Puzzled and amazed and how simple life can be....at least for now. At lunch, went home and plugged in the Glatter with the 1 mm stop and centered it as carefully as I could in the focuser and then centered the laser in the triangle with the secondary screws and then got the little red rabbit back in the hole it came out of with the primary knobs and it appeared that there were concentric circles (similar to a star collimation) around the center hole of the 1mm. Then put in the Blug and it was centered (or very close to such). Put in the Catseye AC and it was the best image I've seen. Everything seemed centered and no ghost triangles. Then put in the TuBlug and it was also giving a good test. Now to mess it all up tonight and try it again. It seems that if I can do it repeatedly all with the 1 mm stop, then all this will seem very simple. I wonder how easy it would be to see the 1mm stop from the back of a truss, maybe even in the secondary?
Just remember to compare what you see with the Blug until you really get the hang of seeing the diffraction rings and centermark shadow. The return beam of the laser by itself, diffraction circles notwithstanding, isn't the best way to line up a primary. Though, admittedly, if the alignment of the primary is way off, the return beam of the unbarlowed laser will at least put you in the ballpark for easy collimation of primary tilt with the BLUG or barlow attachment.
I've seen many people in the field collimate their primaries with the return beam of a single beam laser. So it might be worthwhile to mention
why the return beam of a simple laser isn't up to the task of collimating a primary.
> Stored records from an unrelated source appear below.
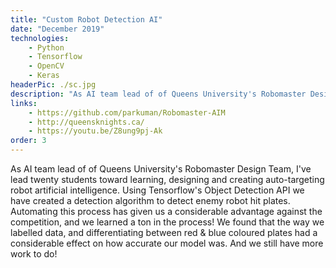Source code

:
 ```yaml
---
title: "Custom Robot Detection AI"
date: "December 2019"
technologies:
    - Python
    - Tensorflow
    - OpenCV
    - Keras
headerPic: ./sc.jpg
description: "As AI team lead of of Queens University's Robomaster Design Team, I've lead twenty students toward learning, designing and creating auto-targeting robot artificial intelligence. Using Tensorflow's Object Detection API we have created a detection algorithm to detect enemy robot hit plates. Automating this process has given us a considerable advantage against the competition, and we learned a ton in the process! We found that the way we labelled data, and differentiating between red & blue coloured plates had a considerable effect on how accurate our model was. And we still have more work to do!"
links:
    - https://github.com/parkuman/Robomaster-AIM
    - http://queensknights.ca/
    - https://youtu.be/Z8ung9pj-Ak
order: 3
---
```


As AI team lead of of Queens University's Robomaster Design Team, I've lead twenty students toward learning, designing and creating auto-targeting robot artificial intelligence. Using Tensorflow's Object Detection API we have created a detection algorithm to detect enemy robot hit plates. Automating this process has given us a considerable advantage against the competition, and we learned a ton in the process! We found that the way we labelled data, and differentiating between red & blue coloured plates had a considerable effect on how accurate our model was. And we still have more work to do!

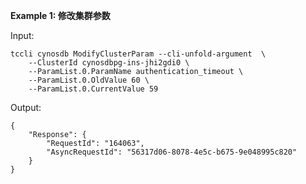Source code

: **Example 1: 修改集群参数**



Input: 

```
tccli cynosdb ModifyClusterParam --cli-unfold-argument  \
    --ClusterId cynosdbpg-ins-jhi2gdi0 \
    --ParamList.0.ParamName authentication_timeout \
    --ParamList.0.OldValue 60 \
    --ParamList.0.CurrentValue 59
```

Output: 
```
{
    "Response": {
        "RequestId": "164063",
        "AsyncRequestId": "56317d06-8078-4e5c-b675-9e048995c820"
    }
}
```

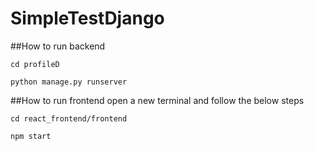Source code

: # SimpleTestDjango

##How to run backend
```
cd profileD

python manage.py runserver
```


##How to run frontend
open a new terminal and follow the below steps
```
cd react_frontend/frontend

npm start
```
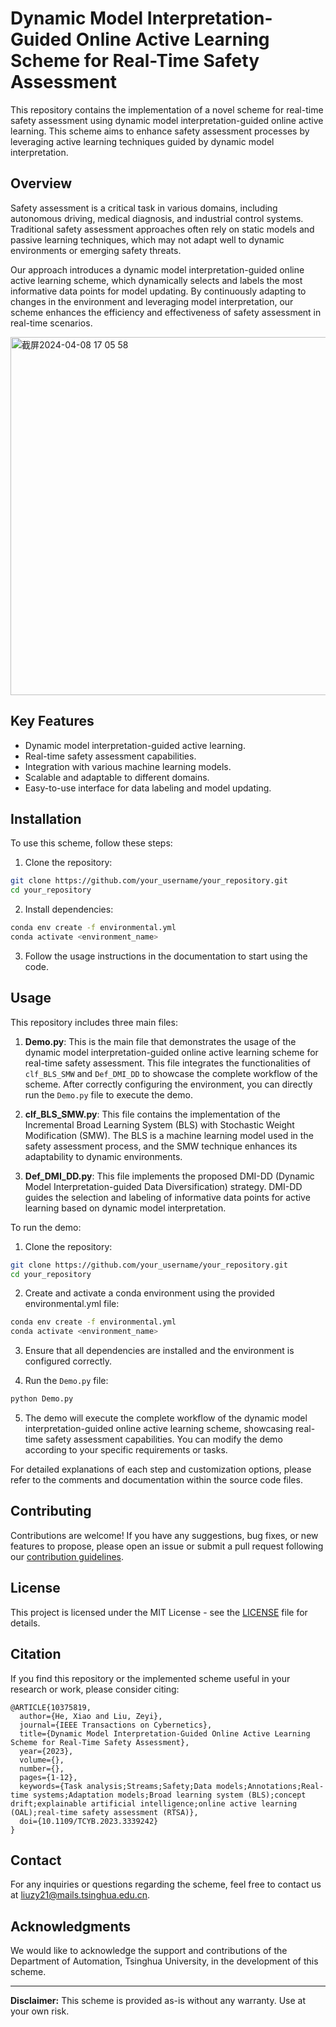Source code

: # Dynamic Model Interpretation-Guided Online Active Learning Scheme for Real-Time Safety Assessment

This repository contains the implementation of a novel scheme for real-time safety assessment using dynamic model interpretation-guided online active learning. This scheme aims to enhance safety assessment processes by leveraging active learning techniques guided by dynamic model interpretation.

## Overview

Safety assessment is a critical task in various domains, including autonomous driving, medical diagnosis, and industrial control systems. Traditional safety assessment approaches often rely on static models and passive learning techniques, which may not adapt well to dynamic environments or emerging safety threats. 

Our approach introduces a dynamic model interpretation-guided online active learning scheme, which dynamically selects and labels the most informative data points for model updating. By continuously adapting to changes in the environment and leveraging model interpretation, our scheme enhances the efficiency and effectiveness of safety assessment in real-time scenarios.

<img width="573" alt="截屏2024-04-08 17 05 58" src="https://github.com/liuzy0708/DMI-LS-Demo/assets/130448346/5c5d20d6-ec74-4e00-962a-ef68af07f732">

## Key Features

- Dynamic model interpretation-guided active learning.
- Real-time safety assessment capabilities.
- Integration with various machine learning models.
- Scalable and adaptable to different domains.
- Easy-to-use interface for data labeling and model updating.

## Installation

To use this scheme, follow these steps:

1. Clone the repository:

```bash
git clone https://github.com/your_username/your_repository.git
cd your_repository
```

2. Install dependencies:

```bash
conda env create -f environmental.yml
conda activate <environment_name>
```

3. Follow the usage instructions in the documentation to start using the code.

## Usage

This repository includes three main files:

1. **Demo.py**: This is the main file that demonstrates the usage of the dynamic model interpretation-guided online active learning scheme for real-time safety assessment. This file integrates the functionalities of `clf_BLS_SMW` and `Def_DMI_DD` to showcase the complete workflow of the scheme. After correctly configuring the environment, you can directly run the `Demo.py` file to execute the demo.

2. **clf_BLS_SMW.py**: This file contains the implementation of the Incremental Broad Learning System (BLS) with Stochastic Weight Modification (SMW). The BLS is a machine learning model used in the safety assessment process, and the SMW technique enhances its adaptability to dynamic environments.

3. **Def_DMI_DD.py**: This file implements the proposed DMI-DD (Dynamic Model Interpretation-guided Data Diversification) strategy. DMI-DD guides the selection and labeling of informative data points for active learning based on dynamic model interpretation.

To run the demo:

1. Clone the repository:

```bash
git clone https://github.com/your_username/your_repository.git
cd your_repository
```

2. Create and activate a conda environment using the provided environmental.yml file:

```bash
conda env create -f environmental.yml
conda activate <environment_name>
```

3. Ensure that all dependencies are installed and the environment is configured correctly.

4. Run the `Demo.py` file:

```bash
python Demo.py
```

5. The demo will execute the complete workflow of the dynamic model interpretation-guided online active learning scheme, showcasing real-time safety assessment capabilities. You can modify the demo according to your specific requirements or tasks.

For detailed explanations of each step and customization options, please refer to the comments and documentation within the source code files.

## Contributing

Contributions are welcome! If you have any suggestions, bug fixes, or new features to propose, please open an issue or submit a pull request following our [contribution guidelines](CONTRIBUTING.md).

## License

This project is licensed under the MIT License - see the [LICENSE](LICENSE) file for details.


## Citation

If you find this repository or the implemented scheme useful in your research or work, please consider citing:

```
@ARTICLE{10375819,
  author={He, Xiao and Liu, Zeyi},
  journal={IEEE Transactions on Cybernetics}, 
  title={Dynamic Model Interpretation-Guided Online Active Learning Scheme for Real-Time Safety Assessment}, 
  year={2023},
  volume={},
  number={},
  pages={1-12},
  keywords={Task analysis;Streams;Safety;Data models;Annotations;Real-time systems;Adaptation models;Broad learning system (BLS);concept drift;explainable artificial intelligence;online active learning (OAL);real-time safety assessment (RTSA)},
  doi={10.1109/TCYB.2023.3339242}
}
```

## Contact

For any inquiries or questions regarding the scheme, feel free to contact us at [liuzy21@mails.tsinghua.edu.cn](mailto:liuzy21@mails.tsinghua.edu.cn).

## Acknowledgments

We would like to acknowledge the support and contributions of the Department of Automation, Tsinghua University, in the development of this scheme.

---

**Disclaimer:** This scheme is provided as-is without any warranty. Use at your own risk.
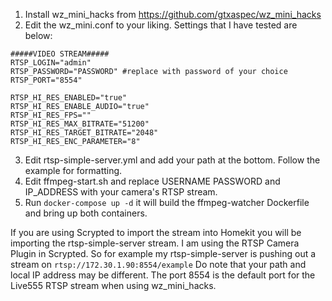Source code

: 1. Install wz_mini_hacks from https://github.com/gtxaspec/wz_mini_hacks
2. Edit the wz_mini.conf to your liking. Settings that I have tested are below:
```
#####VIDEO STREAM#####
RTSP_LOGIN="admin"
RTSP_PASSWORD="PASSWORD" #replace with password of your choice
RTSP_PORT="8554"

RTSP_HI_RES_ENABLED="true"
RTSP_HI_RES_ENABLE_AUDIO="true"
RTSP_HI_RES_FPS=""
RTSP_HI_RES_MAX_BITRATE="51200"
RTSP_HI_RES_TARGET_BITRATE="2048"
RTSP_HI_RES_ENC_PARAMETER="8"
```
3. Edit rtsp-simple-server.yml and add your path at the bottom. Follow the example for formatting.
4. Edit ffmpeg-start.sh and replace USERNAME PASSWORD and IP_ADDRESS with your camera's RTSP stream.
5. Run `docker-compose up -d` it will build the ffmpeg-watcher Dockerfile and bring up both containers.

If you are using Scrypted to import the stream into Homekit you will be importing the rtsp-simple-server stream. I am using the RTSP Camera Plugin in Scrypted.
So for example my rtsp-simple-server is pushing out a stream on `rtsp://172.30.1.90:8554/example`
Do note that your path and local IP address may be different. The port 8554 is the default port for the Live555 RTSP stream when using wz_mini_hacks.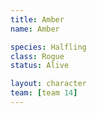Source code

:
 ```yaml
---
title: Amber
name: Amber

species: Halfling
class: Rogue
status: Alive

layout: character
team: [team 14]
---
```

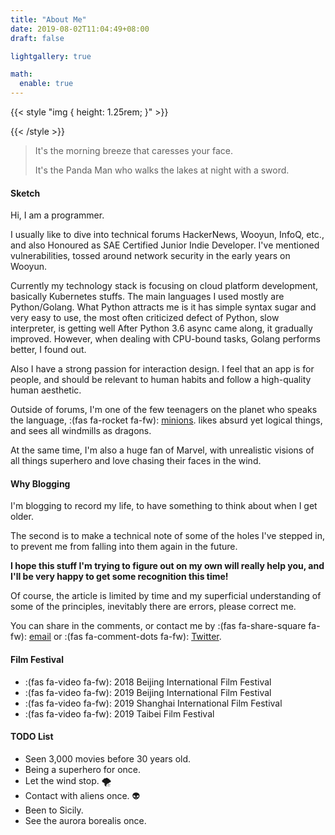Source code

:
 ```yaml
---
title: "About Me"
date: 2019-08-02T11:04:49+08:00
draft: false

lightgallery: true

math:
  enable: true
---
```


{{< style "img { height: 1.25rem; }" >}}
<!-- [![GitHub release (latest by date)](https://img.shields.io/github/v/release/dillonzq/LoveIt?style=flat-square)](https://github.com/dillonzq/LoveIt/releases)
[![Hugo](https://img.shields.io/badge/Hugo-%5E0.62.0-ff4088?style=flat-square&logo=hugo)](https://gohugo.io/)
[![License](https://img.shields.io/github/license/dillonzq/LoveIt?style=flat-square)](https://github.com/dillonzq/LoveIt/blob/master/LICENSE)
[![GitHub stars](https://img.shields.io/github/stars/dillonzq/LoveIt?style=social)](https://github.com/dillonzq/LoveIt)
[![GitHub forks](https://img.shields.io/github/forks/dillonzq/LoveIt?style=social)](https://github.com/dillonzq/LoveIt/fork) -->
{{< /style >}}

> It's the morning breeze that caresses your face.
>
> It's the Panda Man who walks the lakes at night with a sword.

#### Sketch

Hi, I am a programmer.

I usually like to dive into technical forums HackerNews, Wooyun, InfoQ, etc., and also Honoured as SAE Certified Junior Indie Developer. I've mentioned vulnerabilities, tossed around network security in the early years on Wooyun.

Currently my technology stack is focusing on cloud platform development, basically Kubernetes stuffs. The main languages I used mostly are Python/Golang. What Python attracts me is it has simple syntax sugar and very easy to use, the most often criticized defect of Python, slow interpreter, is getting well After Python 3.6 async came along, it gradually improved. However, when dealing with CPU-bound tasks, Golang performs better, I found out.

Also I have a strong passion for interaction design. I feel that an app is for people, and should be relevant to human habits and follow a high-quality human aesthetic.

Outside of forums, I'm one of the few teenagers on the planet who speaks the language, :(fas fa-rocket fa-fw): [minions](https://en.wikipedia.org/wiki/Minions_(film)). likes absurd yet logical things, and sees all windmills as dragons.

At the same time, I'm also a huge fan of Marvel, with unrealistic visions of all things superhero and love chasing their faces in the wind.

#### Why Blogging

I'm blogging to record my life, to have something to think about when I get older.

The second is to make a technical note of some of the holes I've stepped in, to prevent me from falling into them again in the future.

**I hope this stuff I'm trying to figure out on my own will really help you, and I'll be very happy to get some recognition this time!**

Of course, the article is limited by time and my superficial understanding of some of the principles, inevitably there are errors, please correct me.

You can share in the comments, or contact me by :(fas fa-share-square fa-fw): [email](mailto://lexuscyborg103@gmail.com) or :(fas fa-comment-dots fa-fw): [Twitter](https://twitter.com/lexuscyborg103).

#### Film Festival

* :(fas fa-video fa-fw): 2018 Beijing International Film Festival
* :(fas fa-video fa-fw): 2019 Beijing International Film Festival
* :(fas fa-video fa-fw): 2019 Shanghai International Film Festival
* :(fas fa-video fa-fw): 2019 Taibei Film Festival

#### TODO List

* Seen 3,000 movies before 30 years old.
* Being a superhero for once.
* Let the wind stop. 🌪
* Contact with aliens once. 👽
* Been to Sicily.
* See the aurora borealis once.
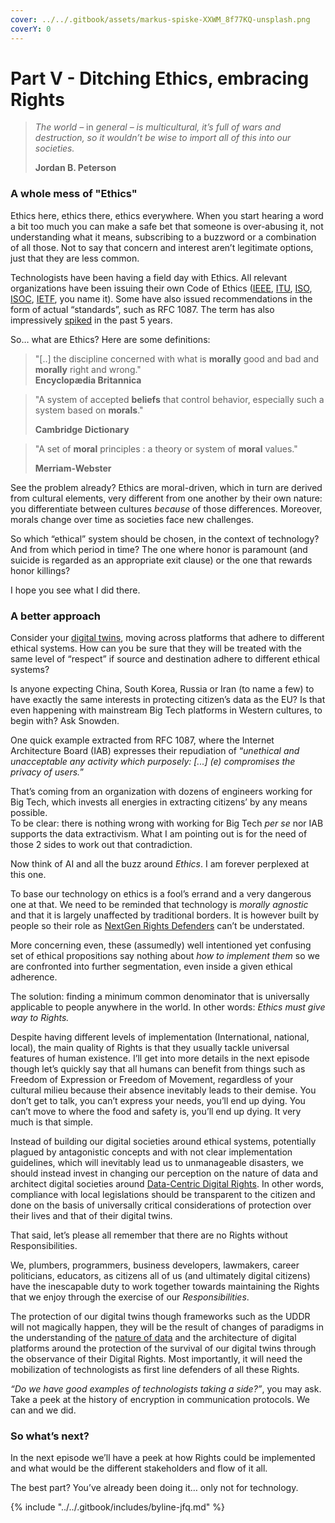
 ```yaml
---
cover: ../../.gitbook/assets/markus-spiske-XXWM_8f77KQ-unsplash.png
coverY: 0
---
```


# Part V - Ditching Ethics, embracing Rights

> _The world –_ in _general – is multicultural, it’s full of wars and destruction, so it wouldn’t be wise to import all of this into our societies._
>
> **Jordan B. Peterson**

### A whole mess of "Ethics" <a href="#eb35e270-0c46-49f2-99a3-4dfa76728a95" id="eb35e270-0c46-49f2-99a3-4dfa76728a95"></a>

Ethics here, ethics there, ethics everywhere. When you start hearing a word a bit too much you can make a safe bet that someone is over-abusing it, not understanding what it means, subscribing to a buzzword or a combination of all those. Not to say that concern and interest aren’t legitimate options, just that they are less common.

Technologists have been having a field day with Ethics. All relevant organizations have been issuing their own Code of Ethics ([IEEE](https://www.ieee.org/about/corporate/governance/p7-8.html), [ITU](https://www.itu.int/en/ethics/pages/default.aspx), [ISO](https://www.iso.org/publication/PUB100011.html), [ISOC](https://www.internetsociety.org/about-internet-society/governance-policies/board-officer-code-ethics/), [IETF](https://www.ietf.org/about/administration/policies-procedures/code-of-conduct/), you name it). Some have also issued recommendations in the form of actual “standards”, such as RFC 1087. The term has also impressively [spiked](https://trends.google.com/trends/explore?date=today%205-y\&q=ethics) in the past 5 years.

So… what are Ethics? Here are some definitions:

> "\[..] the discipline concerned with what is **morally** good and bad and **morally** right and wrong."\
> **Encyclopædia Britannica**

> "A system of accepted **beliefs** that control behavior, especially such a system based on **morals**."
>
> **Cambridge Dictionary**

> "A set of **moral** principles : a theory or system of **moral** values."
>
> **Merriam-Webster**

See the problem already? Ethics are moral-driven, which in turn are derived from cultural elements, very different from one another by their own nature: you differentiate between cultures _because_ of those differences. Moreover, morals change over time as societies face new challenges.&#x20;

So which “ethical” system should be chosen, in the context of technology? And from which period in time? The one where honor is paramount (and suicide is regarded as an appropriate exit clause) or the one that rewards honor killings?

I hope you see what I did there.

### A better approach <a href="#id-849ef63c-1335-417d-8321-b868e4298635" id="id-849ef63c-1335-417d-8321-b868e4298635"></a>

Consider your [digital twins](https://www.digitalnewsasia.com/insights/penny-your-bytes-nature-data), moving across platforms that adhere to different ethical systems. How can you be sure that they will be treated with the same level of “respect” if source and destination adhere to different ethical systems?

Is anyone expecting China, South Korea, Russia or Iran (to name a few) to have exactly the same interests in protecting citizen’s data as the EU? Is that even happening with mainstream Big Tech platforms in Western cultures, to begin with? Ask Snowden.

One quick example extracted from RFC 1087, where the Internet Architecture Board (IAB) expresses their repudiation of “_unethical and unacceptable any activity which purposely: \[...] (e) compromises the privacy of users._”

That’s coming from an organization with dozens of engineers working for Big Tech, which invests all energies in extracting citizens’ by any means possible.\
To be clear: there is nothing wrong with working for Big Tech _per se_ nor IAB supports the data extractivism. What I am pointing out is for the need of those 2 sides to work out that contradiction.

Now think of AI and all the buzz around _Ethics_. I am forever perplexed at this one.

To base our technology on ethics is a fool’s errand and a very dangerous one at that. We need to be reminded that technology is _morally agnostic_ and that it is largely unaffected by traditional borders. It is however built by people so their role as [NextGen Rights Defenders](https://www.digitalnewsasia.com/insights/penny-your-bytes-next-gen-rights-defenders) can’t be understated.

More concerning even, these (assumedly) well intentioned yet confusing set of ethical propositions say nothing about _how to implement them_ so we are confronted into further segmentation, even inside a given ethical adherence.

The solution: finding a minimum common denominator that is universally applicable to people anywhere in the world. In other words: _Ethics must give way to Rights._

Despite having different levels of implementation (International, national, local), the main quality of Rights is that they usually tackle universal features of human existence. I’ll get into more details in the next episode though let’s quickly say that all humans can benefit from things such as Freedom of Expression or Freedom of Movement, regardless of your cultural milieu because their absence inevitably leads to their demise. You don’t get to talk, you can’t express your needs, you’ll end up dying. You can’t move to where the food and safety is, you’ll end up dying. It very much is that simple.

Instead of building our digital societies around ethical systems, potentially plagued by antagonistic concepts and with not clear implementation guidelines, which will inevitably lead us to unmanageable disasters, we should instead invest in changing our perception on the nature of data and architect digital societies around [Data-Centric Digital Rights](https://www.digitalnewsasia.com/insights/penny-your-bytes-part-1-about-dcdr). In other words, compliance with local legislations should be transparent to the citizen and done on the basis of universally critical considerations of protection over their lives and that of their digital twins.

That said, let’s please all remember that there are no Rights without Responsibilities.

We, plumbers, programmers, business developers, lawmakers, career politicians, educators, as citizens all of us (and ultimately digital citizens) have the inescapable duty to work together towards maintaining the Rights that we enjoy through the exercise of our _Responsibilities_.

The protection of our digital twins though frameworks such as the UDDR will not magically happen, they will be the result of changes of paradigms in the understanding of the [nature of data](https://www.digitalnewsasia.com/insights/penny-your-bytes-nature-data) and the architecture of digital platforms around the protection of the survival of our digital twins through the observance of their Digital Rights. Most importantly, it will need the mobilization of technologists as first line defenders of all these Rights.

_“Do we have good examples of technologists taking a side?”_, you may ask. Take a peek at the history of encryption in communication protocols. We can and we did.

### So what’s next? <a href="#id-16278576-7c56-4a92-869d-3d141abc99a6" id="id-16278576-7c56-4a92-869d-3d141abc99a6"></a>

In the next episode we’ll have a peek at how Rights could be implemented and what would be the different stakeholders and flow of it all.

The best part? You’ve already been doing it… only not for technology.



{% include "../../.gitbook/includes/byline-jfq.md" %}

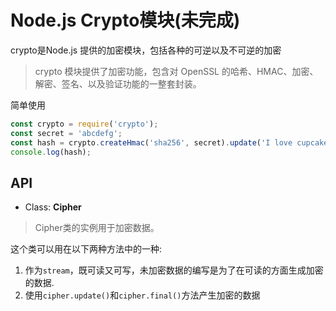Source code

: # Node.js Crypto模块(未完成)

crypto是Node.js 提供的加密模块，包括各种的可逆以及不可逆的加密
> crypto 模块提供了加密功能，包含对 OpenSSL 的哈希、HMAC、加密、解密、签名、以及验证功能的一整套封装。

简单使用

``` js
const crypto = require('crypto');
const secret = 'abcdefg';
const hash = crypto.createHmac('sha256', secret).update('I love cupcakes').digest('hex');
console.log(hash);
```

## API

- Class: **Cipher**
> Cipher类的实例用于加密数据。

这个类可以用在以下两种方法中的一种:

1. 作为`stream`，既可读又可写，未加密数据的编写是为了在可读的方面生成加密的数据.
2. 使用`cipher.update()`和`cipher.final()`方法产生加密的数据

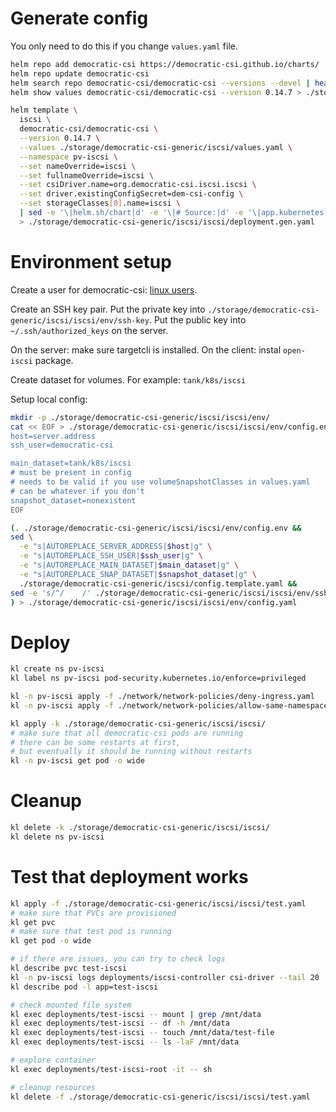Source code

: 
# Generate config

You only need to do this if you change `values.yaml` file.

```bash
helm repo add democratic-csi https://democratic-csi.github.io/charts/
helm repo update democratic-csi
helm search repo democratic-csi/democratic-csi --versions --devel | head
helm show values democratic-csi/democratic-csi --version 0.14.7 > ./storage/democratic-csi-generic/default-values.yaml
```

```bash
helm template \
  iscsi \
  democratic-csi/democratic-csi \
  --version 0.14.7 \
  --values ./storage/democratic-csi-generic/iscsi/values.yaml \
  --namespace pv-iscsi \
  --set nameOverride=iscsi \
  --set fullnameOverride=iscsi \
  --set csiDriver.name=org.democratic-csi.iscsi.iscsi \
  --set driver.existingConfigSecret=dem-csi-config \
  --set storageClasses[0].name=iscsi \
  | sed -e '\|helm.sh/chart|d' -e '\|# Source:|d' -e '\|app.kubernetes.io/managed-by: Helm|d' -e '\|app.kubernetes.io/instance:|d' \
  > ./storage/democratic-csi-generic/iscsi/iscsi/deployment.gen.yaml
```

# Environment setup

Create a user for democratic-csi: [linux users](../../../../docs/linux-users.md).

Create an SSH key pair.
Put the private key into `./storage/democratic-csi-generic/iscsi/iscsi/env/ssh-key`.
Put the public key into `~/.ssh/authorized_keys` on the server.

On the server: make sure targetcli is installed.
On the client: instal `open-iscsi` package.

Create dataset for volumes.
For example: `tank/k8s/iscsi`

Setup local config:

```bash
mkdir -p ./storage/democratic-csi-generic/iscsi/iscsi/env/
cat << EOF > ./storage/democratic-csi-generic/iscsi/iscsi/env/config.env
host=server.address
ssh_user=democratic-csi

main_dataset=tank/k8s/iscsi
# must be present in config
# needs to be valid if you use volumeSnapshotClasses in values.yaml
# can be whatever if you don't
snapshot_dataset=nonexistent
EOF

(. ./storage/democratic-csi-generic/iscsi/iscsi/env/config.env &&
sed \
  -e "s|AUTOREPLACE_SERVER_ADDRESS|$host|g" \
  -e "s|AUTOREPLACE_SSH_USER|$ssh_user|g" \
  -e "s|AUTOREPLACE_MAIN_DATASET|$main_dataset|g" \
  -e "s|AUTOREPLACE_SNAP_DATASET|$snapshot_dataset|g" \
  ./storage/democratic-csi-generic/iscsi/config.template.yaml &&
sed -e 's/^/    /' ./storage/democratic-csi-generic/iscsi/iscsi/env/ssh-key
) > ./storage/democratic-csi-generic/iscsi/iscsi/env/config.yaml
```

# Deploy

```bash
kl create ns pv-iscsi
kl label ns pv-iscsi pod-security.kubernetes.io/enforce=privileged

kl -n pv-iscsi apply -f ./network/network-policies/deny-ingress.yaml
kl -n pv-iscsi apply -f ./network/network-policies/allow-same-namespace.yaml

kl apply -k ./storage/democratic-csi-generic/iscsi/iscsi/
# make sure that all democratic-csi pods are running
# there can be some restarts at first,
# but eventually it should be running without restarts
kl -n pv-iscsi get pod -o wide
```

# Cleanup

```bash
kl delete -k ./storage/democratic-csi-generic/iscsi/iscsi/
kl delete ns pv-iscsi
```

# Test that deployment works

```bash
kl apply -f ./storage/democratic-csi-generic/iscsi/iscsi/test.yaml
# make sure that PVCs are provisioned
kl get pvc
# make sure that test pod is running
kl get pod -o wide

# if there are issues, you can try to check logs
kl describe pvc test-iscsi
kl -n pv-iscsi logs deployments/iscsi-controller csi-driver --tail 20
kl describe pod -l app=test-iscsi

# check mounted file system
kl exec deployments/test-iscsi -- mount | grep /mnt/data
kl exec deployments/test-iscsi -- df -h /mnt/data
kl exec deployments/test-iscsi -- touch /mnt/data/test-file
kl exec deployments/test-iscsi -- ls -laF /mnt/data

# explore container
kl exec deployments/test-iscsi-root -it -- sh

# cleanup resources
kl delete -f ./storage/democratic-csi-generic/iscsi/iscsi/test.yaml
```
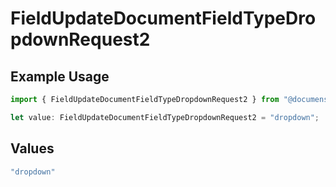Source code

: # FieldUpdateDocumentFieldTypeDropdownRequest2

## Example Usage

```typescript
import { FieldUpdateDocumentFieldTypeDropdownRequest2 } from "@documenso/sdk-typescript/models/operations";

let value: FieldUpdateDocumentFieldTypeDropdownRequest2 = "dropdown";
```

## Values

```typescript
"dropdown"
```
Let's say you adjust the secondary to put the laser beam outside the primary's centermark. Could you adjust the tilt of the primary to return the beam to its source on the bottom of the laser? Yes. Would the telescope be collimated? No. The point is, there will be some error in having the laserbeam hit the center of the primary, but you can always adjust the primary to return the beam to its source. And, with most lasers, estimating the center of the primary's mark to the necessary degree of precision isn't possible because the eye is either too far away, the beam is too bright, or the beam shape isn't small enough to accurately assess the center of the mirror closely.
Now if the beam hits
exactly in the center of the primary, the return beam will hit the source in a perfectly collimated scope.
So how can you tell if you're compensating for an inaccurate centering of the laser with a tilt error in the primary? Well, one way is the cheshire. Another way is the barlowed laser technique of Nils Carlin. Another way is a Krupa collimator. And, another way is to reduce the aperture of the laser until the laser beam has a diffraction pattern where it hits the primary (the small size of the beam, coupled with the diffraction pattern, makes estimating dead center a lot easier).
This last way, as some have discovered, results in a return beam from the primary to the laser that not only contains the diffraction rings around the central laser beam itself, but also the shadow of the primary's centermark within the diffraction pattern--in essence, similar to what you would see with a barlow. So you can center the shadow, as you'd do with a barlow.
Of course, the fact the laser is not diffused, as with a barlow, means that shadow is a little harder to see and center. But, as Vic has found out, this works quite well and gets you quite close to perfect collimation quite quickly.
It goes without saying the laser must be accurately collimated, and have a very small aperture stop (1mm or less).
I've done some experimenting with an accurate laser with a 0.8mm aperture stop, comparing it to the Catseye TeleTube sight tube, and I get nearly equal accuracy with either. I actually looked at the primary from up close (shroud lifted) when using the laser, and used a diffraction point in the crosshairs to center in the primary's centermark.
[a little discussed characteristic of vision is that when the sight tube's crosshairs are thin and at a non-focused distance from your eye, the crossing point produces a diffraction "dot" that you can center in the primary's mark for greater accuracy].
De-collimating and aligning with either method gave me equal results when checked later with the autocollimator.
We are becoming blessed with an abundance of good techniques in collimation. What we need to do is keep harping about the use of collimation caps and inaccurately-collimated cheap lasers with 45 degree windows. There is no reason these tools could not be made better with a little more care on the part of the manufacturers. For now, though, we have a handful of companies producing good tools, and that is probably enough.